*** Opening Supplied records ***
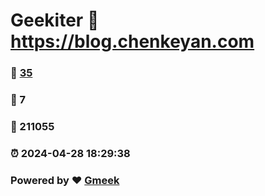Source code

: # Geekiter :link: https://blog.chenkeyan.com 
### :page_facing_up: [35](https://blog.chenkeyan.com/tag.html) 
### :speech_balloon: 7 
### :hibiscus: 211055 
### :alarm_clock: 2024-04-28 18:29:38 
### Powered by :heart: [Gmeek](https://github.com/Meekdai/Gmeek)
*** Closing Supplied records ***
*** Opening Supplied records ***
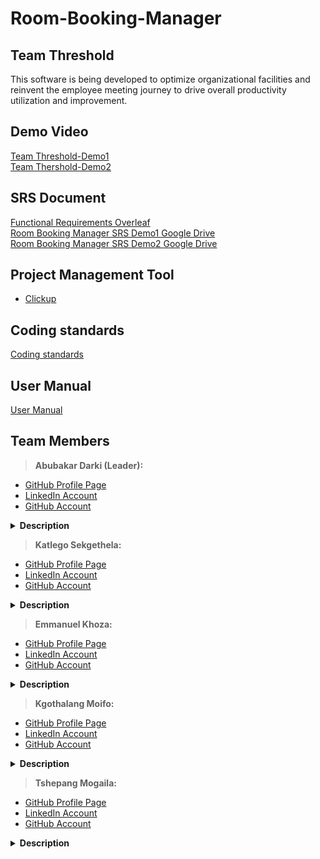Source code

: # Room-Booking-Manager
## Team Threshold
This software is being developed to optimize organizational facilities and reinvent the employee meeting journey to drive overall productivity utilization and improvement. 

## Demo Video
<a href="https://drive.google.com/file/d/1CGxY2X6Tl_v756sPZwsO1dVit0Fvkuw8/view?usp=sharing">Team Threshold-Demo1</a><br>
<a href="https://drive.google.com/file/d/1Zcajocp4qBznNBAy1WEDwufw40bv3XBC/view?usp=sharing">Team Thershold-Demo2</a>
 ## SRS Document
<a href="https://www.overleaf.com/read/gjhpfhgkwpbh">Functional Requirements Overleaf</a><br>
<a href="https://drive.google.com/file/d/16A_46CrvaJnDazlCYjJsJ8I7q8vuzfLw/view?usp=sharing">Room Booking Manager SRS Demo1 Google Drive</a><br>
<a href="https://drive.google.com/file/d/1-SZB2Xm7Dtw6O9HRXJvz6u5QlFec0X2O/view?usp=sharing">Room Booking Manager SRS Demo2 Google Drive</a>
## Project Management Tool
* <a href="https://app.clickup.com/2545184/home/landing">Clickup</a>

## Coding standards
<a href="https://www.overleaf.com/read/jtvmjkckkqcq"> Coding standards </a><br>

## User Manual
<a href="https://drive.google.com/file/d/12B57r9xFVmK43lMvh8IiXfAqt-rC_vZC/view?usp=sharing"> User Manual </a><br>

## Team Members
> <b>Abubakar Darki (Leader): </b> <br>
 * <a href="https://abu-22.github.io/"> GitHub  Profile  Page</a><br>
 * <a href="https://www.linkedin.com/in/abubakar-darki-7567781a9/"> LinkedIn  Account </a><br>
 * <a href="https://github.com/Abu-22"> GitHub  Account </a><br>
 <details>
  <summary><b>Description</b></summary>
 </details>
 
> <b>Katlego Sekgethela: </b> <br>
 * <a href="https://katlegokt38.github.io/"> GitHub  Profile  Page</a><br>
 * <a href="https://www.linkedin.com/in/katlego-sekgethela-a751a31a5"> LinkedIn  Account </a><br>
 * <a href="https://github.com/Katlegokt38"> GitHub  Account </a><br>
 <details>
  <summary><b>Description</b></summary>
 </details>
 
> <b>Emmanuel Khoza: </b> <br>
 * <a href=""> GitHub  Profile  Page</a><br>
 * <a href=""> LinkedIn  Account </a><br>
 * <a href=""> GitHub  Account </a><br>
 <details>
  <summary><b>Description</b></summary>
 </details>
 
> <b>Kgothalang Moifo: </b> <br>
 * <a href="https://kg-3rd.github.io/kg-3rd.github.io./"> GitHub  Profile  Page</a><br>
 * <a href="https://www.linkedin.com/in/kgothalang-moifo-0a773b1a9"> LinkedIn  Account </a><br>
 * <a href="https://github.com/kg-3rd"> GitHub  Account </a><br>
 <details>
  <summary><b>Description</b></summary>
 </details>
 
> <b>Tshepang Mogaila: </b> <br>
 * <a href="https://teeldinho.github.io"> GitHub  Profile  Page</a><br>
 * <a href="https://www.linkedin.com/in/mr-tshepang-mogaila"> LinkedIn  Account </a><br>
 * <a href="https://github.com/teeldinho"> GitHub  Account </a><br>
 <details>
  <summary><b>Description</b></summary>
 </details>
*** Closing Supplied records ***
What is required: Provide the count of lines above that contain "sharing", without any other words.

Problem solution: 5